Asked for comment, a CFPB spokesman told Government Executive, “Acting Director Mulvaney has not been involved in the process of selecting a permanent director. However, he has been in touch with the White House regarding timing, and expects a nominee to be named before the June 22nd deadline.”
The Vacancies Act, however, makes the situation more complicated. “Once the nomination is made, Mulvaney can stay in position as acting until the nomination is either approved or rejected,” said federal employment attorney John Mahoney. “If the Senate rejects the nomination, the president can nominate someone else, and Mulvaney could stay until the second one is confirmed.”
The 210-day clock would “start over,” agreed Debra D’Agostino, a founding partner of the Federal Practice Group. “There’s no telling how long Mulvaney would keep going if the Senate rejects the nominee or the candidate backs out—it could stretch into next year.” This being a mid-term election year and the Republican Senate majority at a slim 51 seats, confirmation of any Trump nominee is not a sure thing.
Trump’s apparent respect for the Vacancies Act, D’Agostino added, assumes a premise that Mulvaney’s appointment was legitimate in the first place. It was challenged last fall by deputy director Leandra English, who lost a round in district court but in April filed an appeal. (Though she’s still in office, English’s bio is not up on the CFPB website, which says it is “coming soon.”)

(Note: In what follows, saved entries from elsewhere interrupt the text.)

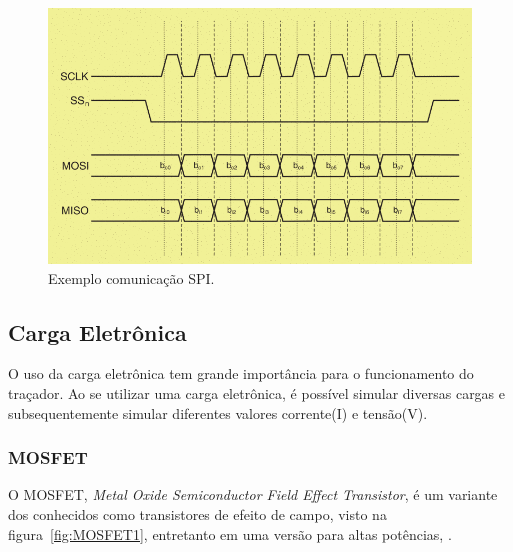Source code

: \FloatBarrier
\begin{figure}[!htbp]
	\centering
	\includegraphics[scale=0.7]{imagens/SPI}
	\caption{Exemplo comunicação SPI. %
	}
	\label{fig:SPI}
\end{figure}
\FloatBarrier



\subsection{Carga Eletrônica}

O uso da carga eletrônica tem grande importância para o funcionamento do traçador. Ao se utilizar uma carga eletrônica, é possível simular diversas cargas e subsequentemente simular diferentes valores corrente(I) e tensão(V).

\subsubsection{MOSFET}

O MOSFET, \textit{Metal Oxide Semiconductor Field Effect Transistor}, é um variante dos conhecidos como transistores de efeito de campo, visto na figura~\ref{fig:MOSFET1}, entretanto em uma versão para altas potências, \cite{ART977}.


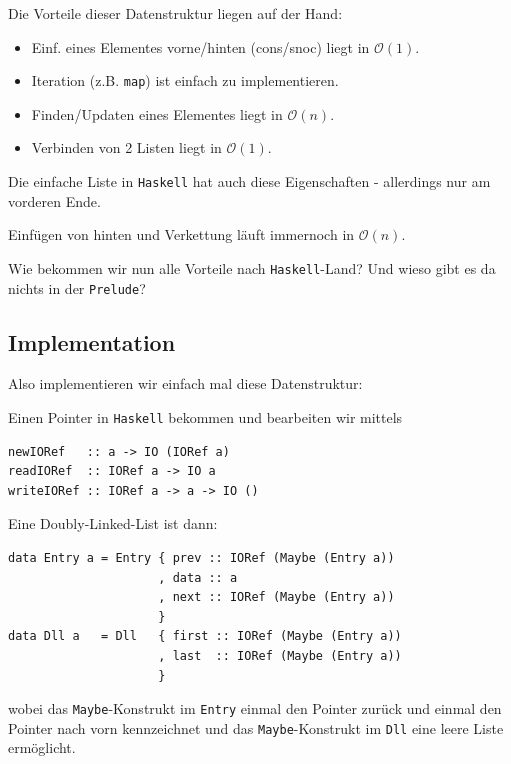\documentclass{beamer}
\begin{document}
\begin{frame}
Die Vorteile dieser Datenstruktur liegen auf der Hand:
\pause
\begin{itemize}
 \item Einf. eines Elementes vorne/hinten (cons/snoc) liegt in $\mathcal{O}(1)$.
 \pause
 \item Iteration (z.B. \texttt{map}) ist einfach zu implementieren.
 \pause
 \item Finden/Updaten eines Elementes liegt in $\mathcal{O}(n)$.
 \pause
 \item Verbinden von 2 Listen liegt in $\mathcal{O}(1)$.
\end{itemize}
\pause

Die einfache Liste in \texttt{Haskell} hat auch diese Eigenschaften - allerdings nur am vorderen Ende.\pause\bigskip

Einfügen von hinten und Verkettung läuft immernoch in $\mathcal{O}(n)$.\pause\smallskip

Wie bekommen wir nun alle Vorteile nach \texttt{Haskell}-Land? Und wieso gibt es da nichts in der \texttt{Prelude}?

\end{frame}

\subsection{Implementation}

\begin{frame}[fragile]
Also implementieren wir einfach mal diese Datenstruktur:\pause\bigskip

Einen Pointer in \texttt{Haskell} bekommen und bearbeiten wir mittels

\begin{verbatim}
newIORef   :: a -> IO (IORef a)
readIORef  :: IORef a -> IO a
writeIORef :: IORef a -> a -> IO ()
\end{verbatim}
\pause

Eine Doubly-Linked-List ist dann:
\begin{verbatim}
data Entry a = Entry { prev :: IORef (Maybe (Entry a))
                     , data :: a
                     , next :: IORef (Maybe (Entry a))
                     }
data Dll a   = Dll   { first :: IORef (Maybe (Entry a))
                     , last  :: IORef (Maybe (Entry a))
                     }
\end{verbatim}
\pause

wobei das \texttt{Maybe}-Konstrukt im \texttt{Entry} einmal den Pointer zurück und einmal den Pointer nach vorn kennzeichnet und das \texttt{Maybe}-Konstrukt im \texttt{Dll} eine leere Liste ermöglicht.
\end{frame}
\end{document}
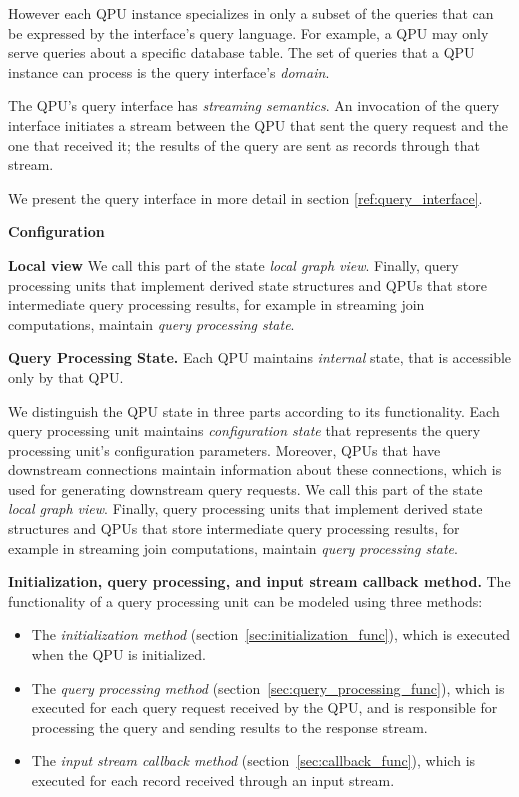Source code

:However each QPU instance specializes in only a subset of the queries that can be expressed by the interface's query
language.
For example, a QPU may only serve queries about a specific database table.
The set of queries that a QPU instance can process is the query interface's \textit{domain}.

The QPU's query interface has \textit{streaming semantics}.
An invocation of the query interface initiates a stream between the QPU that sent the query request and the one that
received it;
the results of the query are sent as records through that stream.

We present the query interface in more detail in section \ref{ref:query_interface}.

\medskip
\noindent
\textbf{Configuration}

\medskip
\noindent
\textbf{Local view}
We call this part of the state \textit{local graph view}.
Finally, query processing units that implement derived state structures and QPUs that store intermediate query processing
results, for example in streaming join computations, maintain \textit{query processing state}.

\medskip
\noindent
\textbf{Query Processing State.}
Each QPU maintains \textit{internal} state, that is accessible only by that QPU.

We distinguish the QPU state in three parts according to its functionality.
Each query processing unit maintains \textit{configuration state} that represents the query processing unit's
configuration parameters.
Moreover, QPUs that have downstream connections maintain information about these connections, which is
used for generating downstream query requests.
We call this part of the state \textit{local graph view}.
Finally, query processing units that implement derived state structures and QPUs that store intermediate query processing
results, for example in streaming join computations, maintain \textit{query processing state}.

\medskip
\noindent
\textbf{Initialization, query processing, and input stream callback method.}
The functionality of a query processing unit can be modeled using three methods:
\begin{itemize}
  \item The \textit{initialization method} (section~\ref{sec:initialization_func}), which is executed when the QPU is
  initialized.

  \item The \textit{query processing method} (section~\ref{sec:query_processing_func}), which is executed for each
  query request received by the QPU, and is responsible for processing the query and sending results to the response stream.

  \item The \textit{input stream callback method} (section~\ref{sec:callback_func}), which is executed for each record
  received through an input stream.

\end{itemize}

Her argument, backed by senators such as Elizabeth Warren, D-Mass., who conceived of the bureau, “has two prongs,” D’Agostino said. The 2010 Dodd-Frank Financial Reform Act “specifically states that the deputy director becomes acting director if the director becomes unavailable, and it specifically says that OMB should not have oversight of the bureau,” she said. But Trump argued that the Vacancies Act allowed Mulvaney to serve for 210 days until Trump appoints someone new. “The court at the end of the day felt it was a separation of powers issue, and didn’t want to tramp on the president’s rights,” she added.
A decision by the U.S. Court of Appeals for the District of Columbia Circuit, which heard oral arguments in April, “is likely to take a few more months,” D’Agostino said. “The rub is that it seems the court was most persuaded by the argument that OMB should not have any oversight over CFPB per the statute creating CFPB, so if Ms. English wins on these grounds, she may serve as acting director only for a few hours or days until Trump names a person other than Mr. Mulvaney to serve as acting director.”

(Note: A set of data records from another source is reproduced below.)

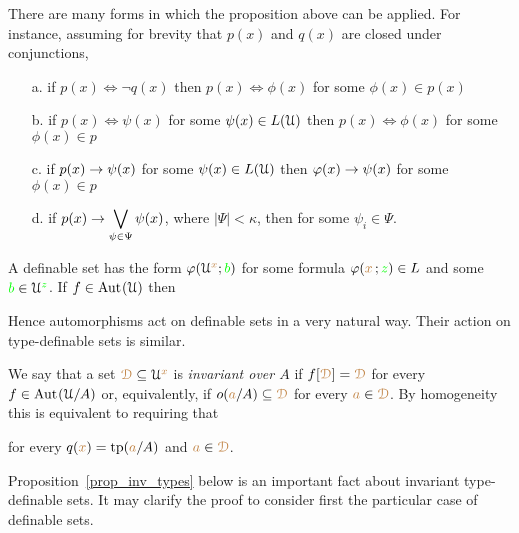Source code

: \begin{remark}\label{rem_normality}There are many forms in which the proposition above can be applied. For instance, assuming for brevity that $p(x)$ and $q(x)$ are closed under conjunctions,
\begin{itemize}
\item[a.] if $p(x)\iff\neg q(x)$ then $p(x)\iff\phi(x)$ for some $\phi(x)\in p(x)$\smallskip
\item[b.] if $\displaystyle p(x)\iff\psi(x)$ for some $\psi(x)\in L(\EuScript U)$ then $p(x)\iff\phi(x)$ for some $\phi(x)\in p$\smallskip
\item[c.] if $\displaystyle p(x)\rightarrow\psi(x)$ for some $\psi(x)\in L(\EuScript U)$ then $\varphi(x)\rightarrow\psi(x)$ for some $\phi(x)\in p$\smallskip
\item[d.] if $\displaystyle p(x)\rightarrow\bigvee_{\psi\in\Psi}\psi(x)$, where $|\Psi|<\kappa$,  then  for some $\psi_i\in\Psi$.
\end{itemize}
\end{remark}

\begin{remark}\label{rem_image_def_set}
  A definable set has the form $\varphi(\EuScript U^{\color{brown} x};{\color{green} b})$ for some formula $\varphi({\color{brown} x}\,;{\color{green} z})\in L$ and some ${\color{green} b}\in\EuScript U^{\color{green} z}$.
  If $f\in{\rm Aut\kern.15ex}(\EuScript U)$ then 




  Hence automorphisms act on definable sets in a very natural way. 
  Their action on type-definable sets is similar.
\end{remark}

We say that a set ${\color{brown}\EuScript D}\subseteq\EuScript U^{{\color{brown} x}}$ is \emph{invariant over $A$\/} if $f[{\color{brown}\EuScript D}]={\color{brown}\EuScript D}$ for every $f\in{\rm Aut\kern.15ex}(\EuScript U/A)$ or, equivalently, if $o({\color{brown} a}/A)\subseteq {\color{brown}\EuScript D}$ for every ${\color{brown} a}\in {\color{brown}\EuScript D}$.
By homogeneity this is equivalent to requiring that 


for every $q({\color{brown} x})={\rm tp}({\color{brown} a}/A)$ and ${\color{brown} a}\in {\color{brown}\EuScript D}$.

Proposition~\ref{prop_inv_types} below is an important fact about invariant type-definable sets.
It may clarify the proof to consider first the particular case of definable sets.

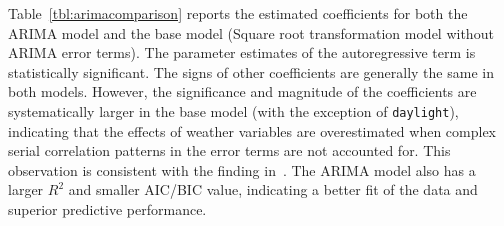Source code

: \documentclass [11pt, proquest] {uwthesis}[2015/03/03]
\begin{document}
Table~\ref{tbl:arimacomparison} reports the estimated coefficients for both the ARIMA model and the base model (Square root transformation model without ARIMA error terms). The parameter estimates of the autoregressive term is statistically significant. The signs of other coefficients are generally the same in both models. However, the significance and magnitude of the coefficients are systematically larger in the base model (with the exception of \texttt{daylight}), indicating that the effects of weather variables are overestimated when complex serial correlation patterns in the error terms are not accounted for. This observation is consistent with the finding in~\cite{Gallop:2012aa}. The ARIMA model also has a larger $R^2$ and smaller AIC/BIC value, indicating a better fit of the data and superior predictive performance. 
\end{document}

Candidates being considered, according to news reports, include J. Mark McWatters, board chair of the National Credit Union Administration, and a financial industry regulator. Also mentioned is Todd Zywicki, a law professor at George Mason University’s Mercatus Center, and retiring Rep. Darrell Issa, R-Calif. Issa told Government Executive this spring that he was looking for a job in the administration, and he was rumored to have his eye on the deputy secretary of Commerce position, though that nomination on June 4 went to investment adviser Karen Dunn Kelley, who is currently undersecretary of Commerce for economic affairs.

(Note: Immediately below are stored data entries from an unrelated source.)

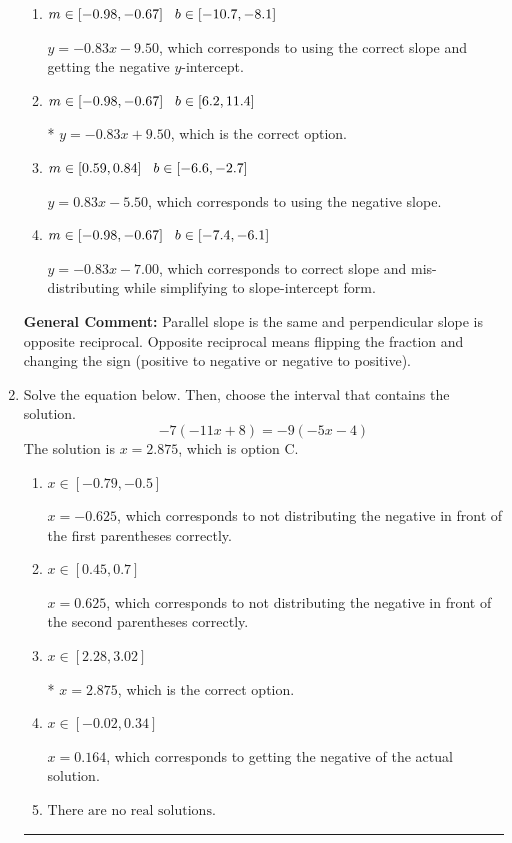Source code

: \documentclass{extbook}[14pt]
\newcommand{\litem}[1]{\item #1

\rule{\textwidth}{0.4pt}}
\begin{document}
\begin{enumerate}
{\begin{enumerate}[label=\Alph*.]
 $y = -1.20x + 9.50$, which corresponds to using the reciprocal slope $(1/m)$.
\item \( m \in [-0.98, -0.67] \hspace*{3mm} b \in [-10.7, -8.1] \)

 $y = -0.83x - 9.50$, which corresponds to using the correct slope and getting the negative $y$-intercept.
\item \( m \in [-0.98, -0.67] \hspace*{3mm} b \in [6.2, 11.4] \)

* $y = -0.83x + 9.50$, which is the correct option.
\item \( m \in [0.59, 0.84] \hspace*{3mm} b \in [-6.6, -2.7] \)

 $y = 0.83x - 5.50$, which corresponds to using the negative slope.
\item \( m \in [-0.98, -0.67] \hspace*{3mm} b \in [-7.4, -6.1] \)

 $y = -0.83x - 7.00$, which corresponds to correct slope and mis-distributing while simplifying to slope-intercept form.
\end{enumerate}

\textbf{General Comment:} Parallel slope is the same and perpendicular slope is opposite reciprocal. Opposite reciprocal means flipping the fraction and changing the sign (positive to negative or negative to positive).
}
\litem{
Solve the equation below. Then, choose the interval that contains the solution.
\[ -7(-11x + 8) = -9(-5x -4) \]The solution is \( x = 2.875 \), which is option C.\begin{enumerate}[label=\Alph*.]
\item \( x \in [-0.79, -0.5] \)

$x = -0.625$, which corresponds to not distributing the negative in front of the first parentheses correctly.
\item \( x \in [0.45, 0.7] \)

$x = 0.625$, which corresponds to not distributing the negative in front of the second parentheses correctly.
\item \( x \in [2.28, 3.02] \)

* $x = 2.875$, which is the correct option.
\item \( x \in [-0.02, 0.34] \)

$x = 0.164$, which corresponds to getting the negative of the actual solution.
\item \( \text{There are no real solutions.} \)


\end{enumerate}}
\end{enumerate}
\end{document}
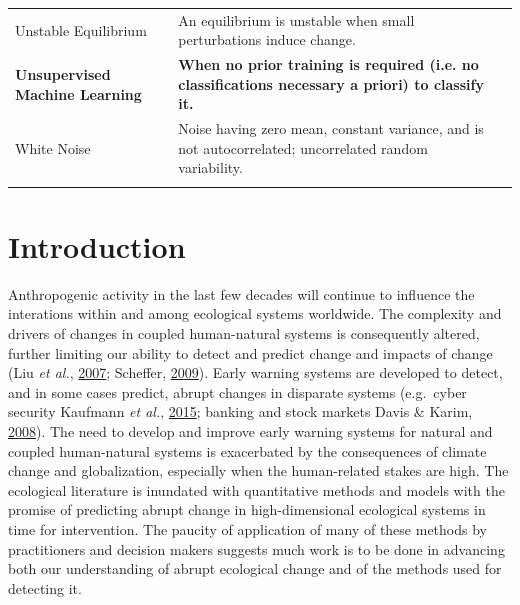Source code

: \documentclass[12pt,twoside,openany]{reedthesis}
\begin{document}
\begin{landscape}
\begin{longtable}{>{\raggedright\arraybackslash}p{12em}>{\raggedright\arraybackslash}p{35em}>{\raggedright\arraybackslash}p{8em}}
Unstable Equilibrium & An equilibrium is unstable when small perturbations induce change. & \\
\textbf{Unsupervised Machine Learning} & \textbf{When no prior training is required (i.e. no classifications necessary a priori) to classify it.} & \textbf{}\\
White Noise & Noise having zero mean, constant variance, and is not autocorrelated; uncorrelated random variability. & \\*
\end{longtable}
\endgroup{}
\end{landscape}
\hypertarget{intro}{%
\chapter{Introduction}\label{intro}}

Anthropogenic activity in the last few decades will continue to influence the interations within and among ecological systems worldwide. The complexity and drivers of changes in coupled human-natural systems is consequently altered, further limiting our ability to detect and predict change and impacts of change (Liu \emph{et al.}, \protect\hyperlink{ref-liu_complexity_2007}{2007}; Scheffer, \protect\hyperlink{ref-scheffer_critical_2009}{2009}). Early warning systems are developed to detect, and in some cases predict, abrupt changes in disparate systems (e.g.~cyber security Kaufmann \emph{et al.}, \protect\hyperlink{ref-kaufmann2015structural}{2015}; banking and stock markets Davis \& Karim, \protect\hyperlink{ref-davis_comparing_2008}{2008}). The need to develop and improve early warning systems for natural and coupled human-natural systems is exacerbated by the consequences of climate change and globalization, especially when the human-related stakes are high. The ecological literature is inundated with quantitative methods and models with the promise of predicting abrupt change in high-dimensional ecological systems in time for intervention. The paucity of application of many of these methods by practitioners and decision makers suggests much work is to be done in advancing both our understanding of abrupt ecological change and of the methods used for detecting it.
\end{document}
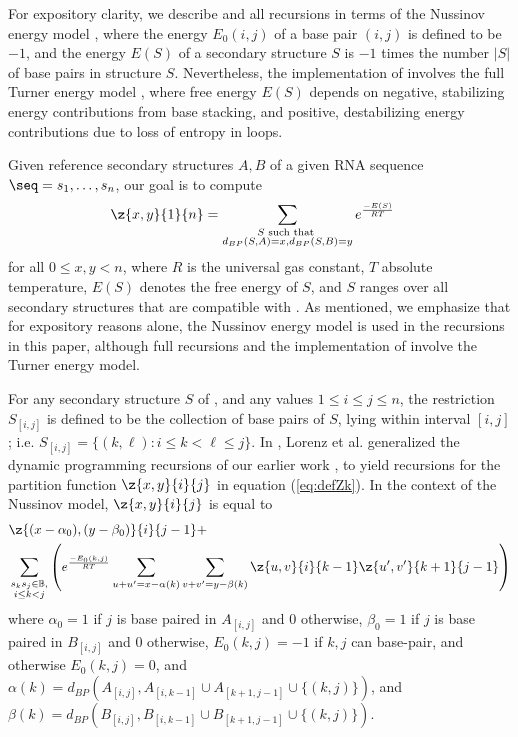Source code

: For expository clarity, we describe \ffttwo and all recursions
in terms of the Nussinov energy model \cite{nussinovJacobson}, where
the energy $E_0(i,j)$ of a base pair $(i,j)$ is defined to be $-1$, and the
energy $E(S)$ of a secondary structure $S$ is $-1$ times the number $|S|$
of base pairs in structure $S$.  Nevertheless, the implementation of
\ffttwo involves the full Turner energy model \cite{xia:RNA}, where
free energy $E(S)$ depends on negative, stabilizing energy contributions
from base stacking, and positive, destabilizing energy contributions due to
loss of entropy in loops.

Given reference secondary structures $A,B$ of a
given RNA sequence $\seq=s_1,\ldots,s_n$, our goal is to compute
\begin{align}
\label{eq:defZk}
\z{x,y}{1}{n} &= \sum_{\substack{S \text{ such that }\\
d_{BP}(S,A)=x, d_{BP}(S,B)=y}} e^{\frac{-E(S)}{RT}}
\end{align}
for all $0\leq x,y < n$, where $R$ is the universal gas constant, $T$
absolute temperature, $E(S)$ denotes the free energy of $S$, and $S$ ranges
over all secondary structures that are compatible with \seq. As mentioned,
we emphasize that for expository reasons alone, the Nussinov energy model is
used in the recursions in this paper, although full recursions and
the implementation of \ffttwo involve the Turner energy model.

For any secondary structure $S$ of \seq, and any values
$1\leq i\leq j \leq n$, the restriction $S_{[i,j]}$ is defined to be the
collection of base pairs of $S$, lying within interval $[i,j]$; i.e.
$S_{[i,j]} = \{ (k,\ell) : i \leq k < \ell \leq j\}$.
In \cite{hofacker:RNAbor2D}, Lorenz et al. generalized
the dynamic programming recursions of our earlier work \cite{Freyhult.b07},
to yield recursions
for the partition function $\z{x,y}{i}{j}$ in equation
(\ref{eq:defZk}).  In the context of the Nussinov model,
$\z{x,y}{i}{j}$ is equal to
\begin{eqnarray}
\label{eq:RNAborNussRecursion}
&\z{(x-\alpha_0),(y-\beta_0)}{i}{j-1} +  \\
&\sum_{\substack{s_k s_j \in \mathbb{B},\\i\le k<j}}
\left(e^{\frac{-E_0(k,j)}{RT}}
\sum_{u+u'=x-\alpha(k)} \sum_{v+v'=y-\beta(k)}
\z{u,v}{i}{k-1}  \z{u',v'}{k+1}{j-1} \right) \nonumber
\end{eqnarray}
where $\alpha_0 = 1$ if $j$ is base paired in $A_{[i,j]}$ and $0$ otherwise,
$\beta_0 = 1$ if $j$ is base paired in $B_{[i,j]}$ and $0$ otherwise,
$E_0(k,j)=-1$ if $k,j$ can base-pair, and otherwise $E_0(k,j)=0$, and
$\alpha(k)=d_{BP}(A_{[i,j]}, A_{[i,k-1]} \cup A_{[k+1,j-1]} \cup\{(k,j)\})$,
and
$\beta(k)=d_{BP}(B_{[i,j]}, B_{[i,k-1]} \cup B_{[k+1,j-1]} \cup\{(k,j)\})$.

Mulvaney, meanwhile, is continuing his agenda with cutbacks on enforcement and firing of consumer advisory board members.
In his Tuesday press session, he defended his decision to change the bureau’s name to the Bureau of Consumer Financial Protection, to literally adhere to the Dodd-Frank language. He said rearranging the letters required little cost, and that existing CFPB stationery will be used until supply runs out.
More substantively, he will ask the Federal Reserve Board to cut the bureau’s fiscal 2018 funding by about $200 million. He has asked staff to identify 20 percent cuts in spending, mostly in travel, rather than in reductions in employees.